§ **AIM OF THE EXERCISE**
Take the lines below from the first through the one that contains "Kubernetes mang lại" and copy them exactly.

§ **EXERCISE INPUT**
- Opening Delimiter -

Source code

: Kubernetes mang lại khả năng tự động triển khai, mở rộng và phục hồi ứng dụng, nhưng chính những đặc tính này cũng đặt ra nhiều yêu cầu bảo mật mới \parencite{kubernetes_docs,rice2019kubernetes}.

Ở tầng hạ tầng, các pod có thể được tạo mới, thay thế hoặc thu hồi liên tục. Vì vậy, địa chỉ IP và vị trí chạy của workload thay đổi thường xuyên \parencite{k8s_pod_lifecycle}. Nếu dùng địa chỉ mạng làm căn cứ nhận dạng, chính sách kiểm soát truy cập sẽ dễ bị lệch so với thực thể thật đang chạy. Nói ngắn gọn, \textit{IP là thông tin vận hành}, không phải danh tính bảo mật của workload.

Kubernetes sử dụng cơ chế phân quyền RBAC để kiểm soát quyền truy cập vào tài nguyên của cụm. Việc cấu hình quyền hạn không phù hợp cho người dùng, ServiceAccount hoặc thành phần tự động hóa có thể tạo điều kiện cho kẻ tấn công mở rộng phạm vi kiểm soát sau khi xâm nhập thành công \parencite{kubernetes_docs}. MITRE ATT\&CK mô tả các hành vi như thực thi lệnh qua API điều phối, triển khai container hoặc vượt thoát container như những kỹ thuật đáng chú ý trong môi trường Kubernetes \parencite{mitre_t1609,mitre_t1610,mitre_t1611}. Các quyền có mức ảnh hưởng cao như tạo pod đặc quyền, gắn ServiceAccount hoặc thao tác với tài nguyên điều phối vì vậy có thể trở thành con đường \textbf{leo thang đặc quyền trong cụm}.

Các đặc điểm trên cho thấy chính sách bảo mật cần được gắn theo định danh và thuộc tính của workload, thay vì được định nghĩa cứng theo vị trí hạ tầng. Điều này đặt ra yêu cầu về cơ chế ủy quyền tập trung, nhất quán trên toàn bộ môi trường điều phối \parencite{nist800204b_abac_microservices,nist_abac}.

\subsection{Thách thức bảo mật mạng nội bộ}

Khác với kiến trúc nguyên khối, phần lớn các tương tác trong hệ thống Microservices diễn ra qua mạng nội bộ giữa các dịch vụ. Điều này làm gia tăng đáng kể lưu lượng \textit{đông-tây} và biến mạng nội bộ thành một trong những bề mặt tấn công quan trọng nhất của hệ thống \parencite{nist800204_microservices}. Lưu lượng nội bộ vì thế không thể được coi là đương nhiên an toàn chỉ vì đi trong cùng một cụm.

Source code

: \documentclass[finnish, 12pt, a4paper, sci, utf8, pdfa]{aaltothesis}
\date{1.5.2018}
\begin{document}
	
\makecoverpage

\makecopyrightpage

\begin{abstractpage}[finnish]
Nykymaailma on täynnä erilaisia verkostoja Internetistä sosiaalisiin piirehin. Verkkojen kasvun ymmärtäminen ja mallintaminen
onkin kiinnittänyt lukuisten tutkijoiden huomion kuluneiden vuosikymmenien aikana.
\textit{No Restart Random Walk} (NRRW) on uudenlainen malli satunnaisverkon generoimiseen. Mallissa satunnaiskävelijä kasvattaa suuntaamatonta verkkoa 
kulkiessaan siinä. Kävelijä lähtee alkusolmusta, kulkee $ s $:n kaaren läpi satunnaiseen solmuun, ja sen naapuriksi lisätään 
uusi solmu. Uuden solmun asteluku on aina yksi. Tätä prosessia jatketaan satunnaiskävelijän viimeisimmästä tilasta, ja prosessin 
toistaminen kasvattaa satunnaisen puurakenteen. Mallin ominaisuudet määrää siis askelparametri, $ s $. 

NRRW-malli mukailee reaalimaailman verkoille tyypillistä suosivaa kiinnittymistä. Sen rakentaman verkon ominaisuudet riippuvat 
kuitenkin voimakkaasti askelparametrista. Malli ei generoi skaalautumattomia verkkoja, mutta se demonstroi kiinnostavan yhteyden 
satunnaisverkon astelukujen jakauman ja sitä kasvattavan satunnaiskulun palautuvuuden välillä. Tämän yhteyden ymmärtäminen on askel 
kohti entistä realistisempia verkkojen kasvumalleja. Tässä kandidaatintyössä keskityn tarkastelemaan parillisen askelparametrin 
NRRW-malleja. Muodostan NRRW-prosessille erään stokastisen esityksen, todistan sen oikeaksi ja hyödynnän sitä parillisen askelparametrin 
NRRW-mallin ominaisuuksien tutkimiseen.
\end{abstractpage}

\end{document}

- Closing Delimiter -

§ **SOLVED EXERCISE**
Source code

: Kubernetes mang lại khả năng tự động triển khai, mở rộng và phục hồi ứng dụng, nhưng chính những đặc tính này cũng đặt ra nhiều yêu cầu bảo mật mới \parencite{kubernetes_docs,rice2019kubernetes}.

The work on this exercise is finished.